John Kamateros enjoyed imperial favour as Manuel I Komnenos' drinking companion; according to the near contemporary historian Niketas Choniates, Kamateros drank wine by the barrel and was able to outdrink any foreign envoy or ruler, while he was a famous glutton as well, eating as if he was starving and able to eradicate entire fields of green peas by himself. Choniates gives an account of Kamateros' rivalry with the epi tou kanikleiou, Theodore Styppeiotes, who was deposed and blinded at Manuel's orders in 1158/9. According to Choniates, Kamateros resented the fact that, although formally less powerful than himself, who was logothetes tou dromou, Styppeiotes' office allowed him immediate access to and therefore influence on the emperor. Consequently, Styppeiotes managed to have his own ideas promoted, while Kamateros "saw his demands dispersed in the air like dreams". Frustrated, John forged a correspondence between Styppeiotes and the Norman king of Sicily, William II, which he hid so that it could be discovered easily. Styppeiotes was then charged with treason, lost his offices, was blinded and his tongue was severed. Other authors give different reasons for Styppeiotes' downfall, and the details of Choniates' version have been proven to be inaccurate, at least in their chronology, by the historian Otto Kresten.
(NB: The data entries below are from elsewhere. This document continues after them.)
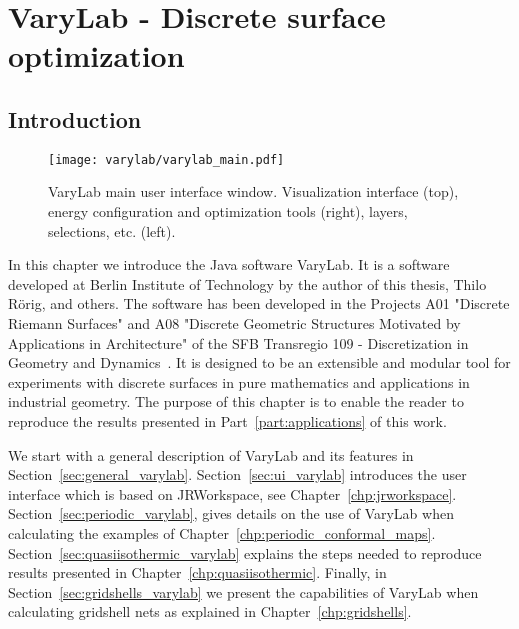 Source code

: \documentclass[Thesis.tex]{subfiles}
\begin{document}
\chapter{{\sc VaryLab} - Discrete surface optimization}
\label{chp:varylab}

\section{Introduction}

\begin{figure}
    \begin{center}
    \texttt{[image: varylab/varylab\_main.pdf]}
    \caption{{\sc VaryLab} main user interface window. Visualization interface (top), energy configuration and optimization tools (right), layers, selections, etc. (left).}
    \label{fig:varylab_main_ui}
    \end{center}
\end{figure}

In this chapter we introduce the {\sc Java} software {\sc VaryLab}. 
It is a software developed at Berlin Institute of Technology by the author of this thesis, Thilo R\"orig, and others. 
The software has been developed in the Projects A01 "Discrete Riemann Surfaces" and A08 "Discrete Geometric Structures Motivated by Applications in Architecture" of the SFB Transregio 109 - Discretization in Geometry and Dynamics~\cite{sfb-webpage}.
It is designed to be an extensible and modular tool for experiments with discrete surfaces in pure mathematics and applications in industrial geometry. 
The purpose of this chapter is to enable the reader to reproduce the results presented in Part~\ref{part:applications} of this work.

We start with a general description of {\sc VaryLab} and its features in Section~\ref{sec:general_varylab}. Section~\ref{sec:ui_varylab} introduces the user interface which is based on {\sc JRWorkspace}, see Chapter~\ref{chp:jrworkspace}. Section~\ref{sec:periodic_varylab}, gives details on the use of {\sc VaryLab} when calculating the examples of Chapter~\ref{chp:periodic_conformal_maps}. Section~\ref{sec:quasiisothermic_varylab} explains the steps needed to reproduce results presented in Chapter~\ref{chp:quasiisothermic}. Finally, in Section~\ref{sec:gridshells_varylab} we present the capabilities of {\sc VaryLab} when calculating gridshell nets as explained in Chapter~\ref{chp:gridshells}.

\end{document}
Nevertheless, as Choniates was a member of the Constantinopolitan bureaucracy and well-informed about its recent history, it is very likely that his information that Kamateros succeeded Styppeiotes as mesazon, before being replaced as both logothetes tou dromou and mesazon by Michael Hagiotheodorites, is correct. As a prominent member of the court, John was also active in the intellectual circles of the time, apparently having himself composed at least two poems in political verse, and corresponding with scholars like Michael Glykas and George Tornikes. John was not a very religious man, and was interested in astrology, the subject of one of his poems.
Identification
The Greek Byzantinist Demetrios Polemis reconstructed Kamateros as "John Doukas Kamateros", who was "almost always called Doukas", identifying him with a number of persons named "John Doukas" or "John Kamateros", and giving him a high lineage as a cousin of Emperor Manuel I Komnenos. Polemis gave him a military, diplomatic, and civilian career that spanned almost the entire second half of the century, and led him to occupy, according to Polemis' assessment, "perhaps the most outstanding place among officials of his time". However, these identifications have been disputed by other scholars. Patricia Karlin-Hayter notably decomposes Polemis' figure into six or seven different people. The military and diplomatic career envisaged by Polemis is now considered to belong to another figure, the megas hetaireiarches John Doukas.